Because there are multiple non-participating library creating methods (RAD, GBS, 2d-RAD, SLAF, etc.), different library creating methods can be different in the first step of data splitting of non-participating analysis, but the existing non-participating analysis method based on 2d-RAD library creating has complex data filtering flow and lower efficiency, especially when the number of items is large and the sample amount contained in one item is large, one item can be sequenced on machine for multiple times in the actual operation process, thus different batches of data can be obtained, the existing non-participating analysis method cannot intelligently use an automatic flow to combine and filter the different batches of data, and a great amount of labor time is consumed for data combination and filtering.

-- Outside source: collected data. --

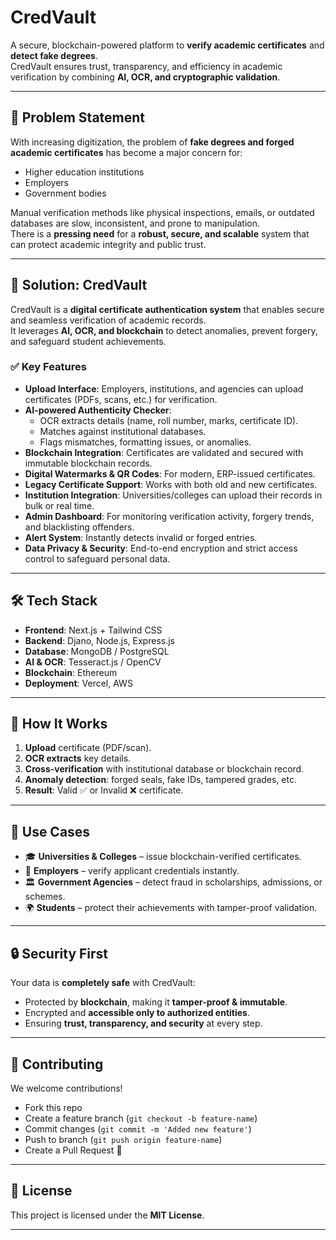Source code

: # CredVault

A secure, blockchain-powered platform to **verify academic certificates** and **detect fake degrees**.  
CredVault ensures trust, transparency, and efficiency in academic verification by combining **AI, OCR, and cryptographic validation**.

---

## 🚨 Problem Statement

With increasing digitization, the problem of **fake degrees and forged academic certificates** has become a major concern for:
- Higher education institutions  
- Employers  
- Government bodies  

Manual verification methods like physical inspections, emails, or outdated databases are slow, inconsistent, and prone to manipulation.  
There is a **pressing need** for a **robust, secure, and scalable** system that can protect academic integrity and public trust.

---

## 🎯 Solution: CredVault

CredVault is a **digital certificate authentication system** that enables secure and seamless verification of academic records.  
It leverages **AI, OCR, and blockchain** to detect anomalies, prevent forgery, and safeguard student achievements.

### ✅ Key Features
- **Upload Interface**: Employers, institutions, and agencies can upload certificates (PDFs, scans, etc.) for verification.  
- **AI-powered Authenticity Checker**:  
  - OCR extracts details (name, roll number, marks, certificate ID).  
  - Matches against institutional databases.  
  - Flags mismatches, formatting issues, or anomalies.  
- **Blockchain Integration**: Certificates are validated and secured with immutable blockchain records.  
- **Digital Watermarks & QR Codes**: For modern, ERP-issued certificates.  
- **Legacy Certificate Support**: Works with both old and new certificates.  
- **Institution Integration**: Universities/colleges can upload their records in bulk or real time.  
- **Admin Dashboard**: For monitoring verification activity, forgery trends, and blacklisting offenders.  
- **Alert System**: Instantly detects invalid or forged entries.  
- **Data Privacy & Security**: End-to-end encryption and strict access control to safeguard personal data.  

---

## 🛠️ Tech Stack

- **Frontend**: Next.js + Tailwind CSS  
- **Backend**: Djano, Node.js, Express.js  
- **Database**: MongoDB / PostgreSQL  
- **AI & OCR**: Tesseract.js / OpenCV  
- **Blockchain**: Ethereum
- **Deployment**: Vercel, AWS

---

## 🚀 How It Works

1. **Upload** certificate (PDF/scan).  
2. **OCR extracts** key details.  
3. **Cross-verification** with institutional database or blockchain record.  
4. **Anomaly detection**: forged seals, fake IDs, tampered grades, etc.  
5. **Result**: Valid ✅ or Invalid ❌ certificate.  

---

## 📌 Use Cases

- 🎓 **Universities & Colleges** – issue blockchain-verified certificates.  
- 🏢 **Employers** – verify applicant credentials instantly.  
- 🏛️ **Government Agencies** – detect fraud in scholarships, admissions, or schemes.  
- 🌍 **Students** – protect their achievements with tamper-proof validation.  

---

## 🔒 Security First

Your data is **completely safe** with CredVault:  
- Protected by **blockchain**, making it **tamper-proof & immutable**.  
- Encrypted and **accessible only to authorized entities**.  
- Ensuring **trust, transparency, and security** at every step.  


---

## 🤝 Contributing

We welcome contributions!  
- Fork this repo  
- Create a feature branch (`git checkout -b feature-name`)  
- Commit changes (`git commit -m 'Added new feature'`)  
- Push to branch (`git push origin feature-name`)  
- Create a Pull Request 🎉  

---

## 📜 License

This project is licensed under the **MIT License**.  

---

With the continuous development of high-throughput sequencing, the analysis content of the existing analysis flow appears to be thin, the analysis content is less, and the new non-parametric analysis content is more diversified and personalized. In the past, many places in the non-parametric analysis flow need to be operated manually, and the new non-parametric analysis method is more automatic, and the automatic flow improves the service efficiency of a server, reduces the analysis pressure of an analyst and is convenient for controlling analysis contents.
Disclosure of Invention
In order to overcome the above-mentioned drawbacks of the prior art, the present invention aims to provide an automated analysis method for population evolution analysis based on a genome without reference.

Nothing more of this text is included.